Zero padding prior to fft in forward change my results

yarah · April 18, 2020, 2:02pm

Hi,

I am struggling with a problem, can’t find a way to debug it, really hope i can find some direction here…
I built an AE where between encoder and decoder I am adding some operations ifft, adding noise and then fft, data is complex numbers, therefore I suppurated them to real and imaginary and built the functions myself. Loss function for backward is sum of F.mse_loss and loss that I am adding with a function I built. Problem is that without padding and padding removal I get very different results compared to when I do use padding, I can’t understand why, I expect results to be similar because I am just adding zeros from the side and removing them later, I normalized the fft and ifft so that variance per sample is the same with and without padding… I validated all operations and functions I used in my forward, the problem is with the built in backward, no idea how to check if what I am doing causing a problem there.

Sample code:

def forward(self, x, noise, device, is_train=1):
        mean_x = x.mean()
        var_x = x.var()
        fft_size = int(x.shape[1] / 2)
        x = self.encode(x)
        x = self.layer_norm_2(x, mean_x, var_x, is_train)
        #############ZERO-PADDING#####################
        p1d = [fft_size * 2, fft_size * 2]  # pad last dim by fft_size on each side
        x = F.pad(input=x, pad=p1d, mode="constant", value=0)  # effectively zero padding
        fft_size_oversamp = int(x.shape[1] / 2)
        ##########################################
        x = ifft_calc(x, fft_size_oversamp, self.idft_block_torch)
        x_ifft = x.clone()
        x = x + noise
        x = fft_calc(x, fft_size_oversamp, self.dft_block_torch)
        x = x[:, fft_size * 2:fft_size * 4].clone()  # remove padding
        x = self.decode(x)
        return x, x_ifft

The loss part calculation in the training function:

            pred_log_probs, tx_ifft = estimator.forward(x_batch, noise_batch, device)
            sec_loss = sec_calc(tx_ifft, Nsc + Nsc * pad_cnt)
            sec_loss_max = torch.max(papr_loss, dim=0).values  
            model_optimizer.zero_grad()
            loss1 = F.mse_loss(pred_log_probs, x_batch) + lamda * sec_loss_max 
            loss1.backward()
            for p in estimator.parameters():
                if p.grad is None:
                    print(p.grad)
            model_optimizer.step()


def sec_calc(x, fft_size):
    even_number = torch.arange(0, 2 * fft_size, 2)
    odd_number = torch.arange(1, 2 * fft_size, 2)
    x_real = torch.transpose(torch.transpose(x, 0, 1)[even_number], 0, 1)  
    x_imag = torch.transpose(torch.transpose(x, 0, 1)[odd_number], 0, 1)
    abs = torch.sqrt(torch.pow(x_real, 2) + torch.pow(x_imag, 2))
    numi = torch.max(torch.pow(abs, 2), dim=1)
    numi_vals = numi.values
    denumi = torch.mean(torch.pow(abs, 2), dim=1)

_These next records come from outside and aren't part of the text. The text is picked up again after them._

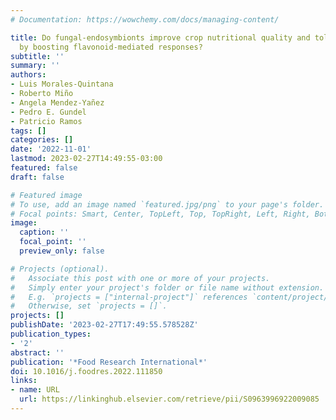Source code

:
 ```yaml
---
# Documentation: https://wowchemy.com/docs/managing-content/

title: Do fungal-endosymbionts improve crop nutritional quality and tolerance to stress
  by boosting flavonoid-mediated responses?
subtitle: ''
summary: ''
authors:
- Luis Morales-Quintana
- Roberto Miño
- Angela Mendez-Yañez
- Pedro E. Gundel
- Patricio Ramos
tags: []
categories: []
date: '2022-11-01'
lastmod: 2023-02-27T14:49:55-03:00
featured: false
draft: false

# Featured image
# To use, add an image named `featured.jpg/png` to your page's folder.
# Focal points: Smart, Center, TopLeft, Top, TopRight, Left, Right, BottomLeft, Bottom, BottomRight.
image:
  caption: ''
  focal_point: ''
  preview_only: false

# Projects (optional).
#   Associate this post with one or more of your projects.
#   Simply enter your project's folder or file name without extension.
#   E.g. `projects = ["internal-project"]` references `content/project/deep-learning/index.md`.
#   Otherwise, set `projects = []`.
projects: []
publishDate: '2023-02-27T17:49:55.578528Z'
publication_types:
- '2'
abstract: ''
publication: '*Food Research International*'
doi: 10.1016/j.foodres.2022.111850
links:
- name: URL
  url: https://linkinghub.elsevier.com/retrieve/pii/S0963996922009085
---
```

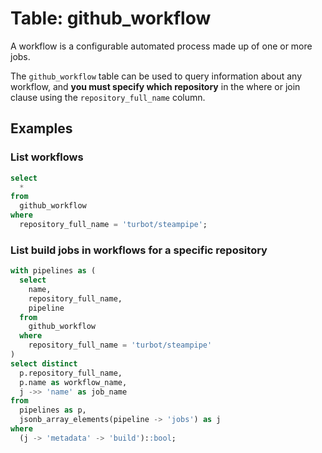 # Table: github_workflow

A workflow is a configurable automated process made up of one or more jobs.

The `github_workflow` table can be used to query information about any workflow, and **you must specify which repository** in the where or join clause using the `repository_full_name` column.

## Examples

### List workflows

```sql
select
  *
from
  github_workflow
where
  repository_full_name = 'turbot/steampipe';
```

### List build jobs in workflows for a specific repository

```sql
with pipelines as (
  select
    name,
    repository_full_name,
    pipeline
  from
    github_workflow
  where
    repository_full_name = 'turbot/steampipe'
)
select distinct
  p.repository_full_name,
  p.name as workflow_name,
  j ->> 'name' as job_name
from
  pipelines as p,
  jsonb_array_elements(pipeline -> 'jobs') as j
where
  (j -> 'metadata' -> 'build')::bool;
```
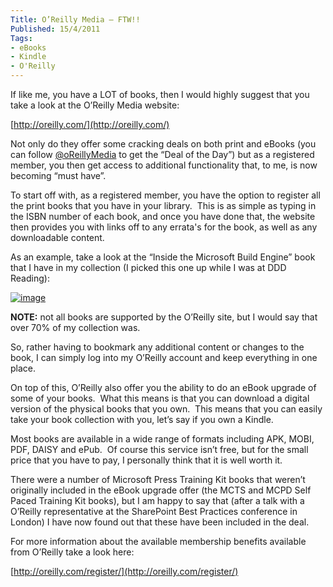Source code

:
 ```yaml
---
Title: O’Reilly Media – FTW!!
Published: 15/4/2011
Tags:
- eBooks
- Kindle
- O'Reilly
---
```


If like me, you have a LOT of books, then I would highly suggest that you take a look at the O’Reilly Media website:

[http://oreilly.com/](http://oreilly.com/)

Not only do they offer some cracking deals on both print and eBooks (you can follow [@oReillyMedia](http://www.twitter.com/OReillyMedia) to get the “Deal of the Day”) but as a registered member, you then get access to additional functionality that, to me, is now becoming “must have”.

To start off with, as a registered member, you have the option to register all the print books that you have in your library.  This is as simple as typing in the ISBN number of each book, and once you have done that, the website then provides you with links off to any errata's for the book, as well as any downloadable content.

As an example, take a look at the “Inside the Microsoft Build Engine” book that I have in my collection (I picked this one up while I was at DDD Reading):

[![image](http://www.gep13.co.uk/blog/wp-content/uploads/OReilly-Media_BA9D/image_thumb.png)](http://www.gep13.co.uk/blog/wp-content/uploads/OReilly-Media_BA9D/image.png)

**NOTE:** not all books are supported by the O’Reilly site, but I would say that over 70% of my collection was.

So, rather having to bookmark any additional content or changes to the book, I can simply log into my O’Reilly account and keep everything in one place.

On top of this, O’Reilly also offer you the ability to do an eBook upgrade of some of your books.  What this means is that you can download a digital version of the physical books that you own.  This means that you can easily take your book collection with you, let’s say if you own a Kindle.

Most books are available in a wide range of formats including APK, MOBI, PDF, DAISY and ePub.  Of course this service isn’t free, but for the small price that you have to pay, I personally think that it is well worth it.

There were a number of Microsoft Press Training Kit books that weren’t originally included in the eBook upgrade offer (the MCTS and MCPD Self Paced Training Kit books), but I am happy to say that (after a talk with a O’Reilly representative at the SharePoint Best Practices conference in London) I have now found out that these have been included in the deal.

For more information about the available membership benefits available from O’Reilly take a look here:

[http://oreilly.com/register/](http://oreilly.com/register/)
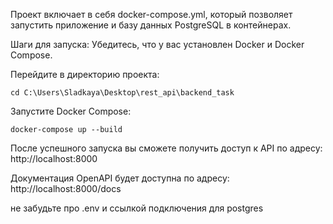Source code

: Проект включает в себя docker-compose.yml, который позволяет запустить приложение и базу данных PostgreSQL в контейнерах.

Шаги для запуска:
Убедитесь, что у вас установлен Docker и Docker Compose.

Перейдите в директорию проекта:
```
cd C:\Users\Sladkaya\Desktop\rest_api\backend_task
```
Запустите Docker Compose:
```
docker-compose up --build
```
После успешного запуска вы сможете получить доступ к API по адресу: http://localhost:8000

Документация OpenAPI будет доступна по адресу: http://localhost:8000/docs

не забудьте про .env и ссылкой подключения для postgres
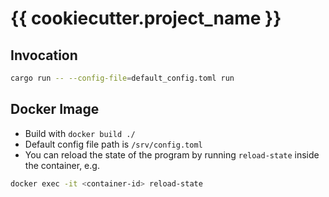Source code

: # {{ cookiecutter.project_name }}

## Invocation
```sh
cargo run -- --config-file=default_config.toml run
```

## Docker Image
* Build with `docker build ./`
* Default config file path is `/srv/config.toml`
* You can reload the state of the program by running `reload-state` inside the container, e.g.
```sh
docker exec -it <container-id> reload-state
```

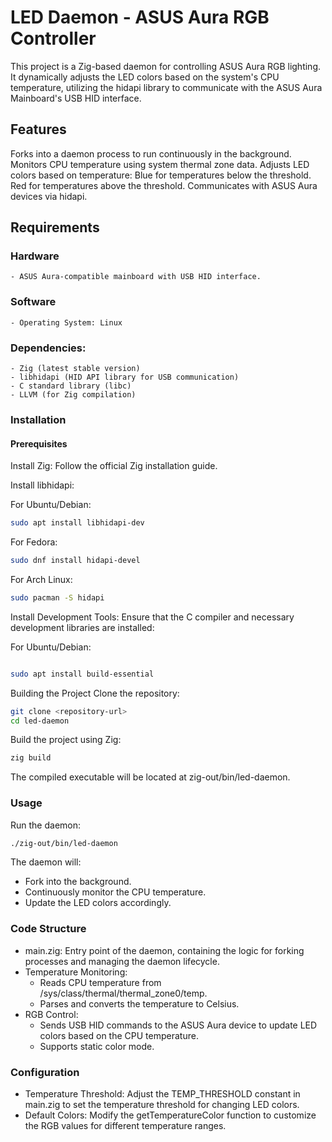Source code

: 
# LED Daemon - ASUS Aura RGB Controller

This project is a Zig-based daemon for controlling ASUS Aura RGB lighting. It dynamically adjusts the LED colors based on the system's CPU temperature, utilizing the hidapi library to communicate with the ASUS Aura Mainboard's USB HID interface.

## Features
Forks into a daemon process to run continuously in the background.
Monitors CPU temperature using system thermal zone data.
Adjusts LED colors based on temperature:
Blue for temperatures below the threshold.
Red for temperatures above the threshold.
Communicates with ASUS Aura devices via hidapi.

## Requirements
### Hardware
    - ASUS Aura-compatible mainboard with USB HID interface.
### Software
    - Operating System: Linux
### Dependencies:
    - Zig (latest stable version)
    - libhidapi (HID API library for USB communication)
    - C standard library (libc)
    - LLVM (for Zig compilation)
### Installation
#### Prerequisites
Install Zig: Follow the official Zig installation guide.

Install libhidapi:

For Ubuntu/Debian:
```bash
sudo apt install libhidapi-dev
```

For Fedora:
```bash
sudo dnf install hidapi-devel
```

For Arch Linux:
```bash
sudo pacman -S hidapi
```

Install Development Tools: Ensure that the C compiler and necessary development libraries are installed:

For Ubuntu/Debian:
```bash

sudo apt install build-essential
```

Building the Project
Clone the repository:

```bash
git clone <repository-url>
cd led-daemon
```

Build the project using Zig:

```bash
zig build
```

The compiled executable will be located at zig-out/bin/led-daemon.

### Usage
Run the daemon:

```bash
./zig-out/bin/led-daemon
```

The daemon will:

- Fork into the background.
- Continuously monitor the CPU temperature.
- Update the LED colors accordingly.

### Code Structure
- main.zig: Entry point of the daemon, containing the logic for forking processes and managing the daemon lifecycle.
- Temperature Monitoring:
    - Reads CPU temperature from /sys/class/thermal/thermal_zone0/temp.
    - Parses and converts the temperature to Celsius.
- RGB Control:
    - Sends USB HID commands to the ASUS Aura device to update LED colors based on the CPU temperature.
    - Supports static color mode.

### Configuration
- Temperature Threshold: Adjust the TEMP_THRESHOLD constant in main.zig to set the temperature threshold for changing LED colors.
- Default Colors: Modify the getTemperatureColor function to customize the RGB values for different temperature ranges.
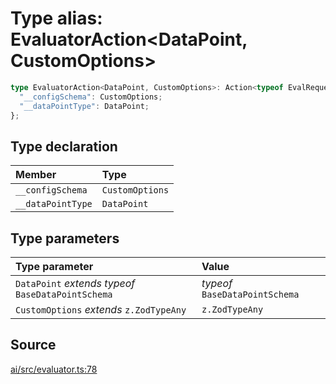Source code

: # Type alias: EvaluatorAction\<DataPoint, CustomOptions\>

```ts
type EvaluatorAction<DataPoint, CustomOptions>: Action<typeof EvalRequestSchema, typeof EvalResponsesSchema> & {
  "__configSchema": CustomOptions;
  "__dataPointType": DataPoint;
};
```

## Type declaration

| Member | Type |
| :------ | :------ |
| `__configSchema` | `CustomOptions` |
| `__dataPointType` | `DataPoint` |

## Type parameters

| Type parameter | Value |
| :------ | :------ |
| `DataPoint` *extends* *typeof* `BaseDataPointSchema` | *typeof* `BaseDataPointSchema` |
| `CustomOptions` *extends* `z.ZodTypeAny` | `z.ZodTypeAny` |

## Source

[ai/src/evaluator.ts:78](https://github.com/firebase/genkit/blob/9cb10ef63dd6659f1a31ffd2367b7efa8acc10e5/js/ai/src/evaluator.ts#L78)
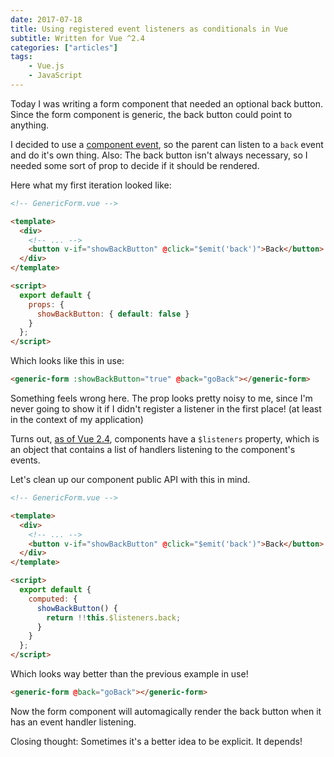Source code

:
 ```yaml
---
date: 2017-07-18
title: Using registered event listeners as conditionals in Vue
subtitle: Written for Vue ^2.4
categories: ["articles"]
tags:
    - Vue.js
    - JavaScript
---
```


Today I was writing a form component that needed an optional back button. Since the form component is generic, the back button could point to anything.

<!--more-->

I decided to use a [component event](https://vuejs.org/v2/guide/components.html#Custom-Events), so the parent can listen to a `back` event and do it's own thing. Also: The back button isn't always necessary, so I needed some sort of prop to decide if it should be rendered.

Here what my first iteration looked like:

```html
<!-- GenericForm.vue -->

<template>
  <div>
    <!-- ... -->
    <button v-if="showBackButton" @click="$emit('back')">Back</button>
  </div>
</template>

<script>
  export default {
    props: {
      showBackButton: { default: false }
    }
  };
</script>
```

Which looks like this in use:

```html
<generic-form :showBackButton="true" @back="goBack"></generic-form>
```

Something feels wrong here. The prop looks pretty noisy to me, since I'm never going to show it if I didn't register a listener in the first place! (at least in the context of my application)

Turns out, [as of Vue 2.4](https://github.com/vuejs/vue/releases/tag/v2.4.0), components have a `$listeners` property, which is an object that contains a list of handlers listening to the component's events.

Let's clean up our component public API with this in mind.

```html
<!-- GenericForm.vue -->

<template>
  <div>
    <!-- ... -->
    <button v-if="showBackButton" @click="$emit('back')">Back</button>
  </div>
</template>

<script>
  export default {
    computed: {
      showBackButton() {
        return !!this.$listeners.back;
      }
    }
  };
</script>
```

Which looks way better than the previous example in use!

```html
<generic-form @back="goBack"></generic-form>
```

Now the form component will automagically render the back button when it has an event handler listening.

<aside>
Closing thought: Sometimes it's a better idea to be explicit. It depends!
</aside>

    sec_res = numi_vals / denumi
    return sec_res

Hope I was clear, and to finally find some direction to solve my problem…

Tnx guys!

ptrblck · April 19, 2020, 4:05am

How large is the difference and where does this difference occur in your model?

yarah · April 19, 2020, 7:58am

Tnx for the response! There is a big difference, I plot a graph that indicates the second loss part effect and it is much better without the padding and the reconstruction loss also is worse… For example, I also tried to do the same but with padding, ifft before the forward, and remove padding and ftt after the forward so that they aren’t part of the backward, only encoder, adding noise and then decoder in the forward, I had to play with the network parameters since in this case there are much more neurons at the input but results were reasonable… I don’t see why should the padding as I presented above would change the results, I only added zeros from the sides, ifft, add noise, fft, and remove the zeros before the decoder, normalized as well so that variance is the same with and without padding. I am afraid that something goes wrong in the backward process, I don’t know what else can I do. I can put graphs to show the difference if that helps, will prepare them. Thank you!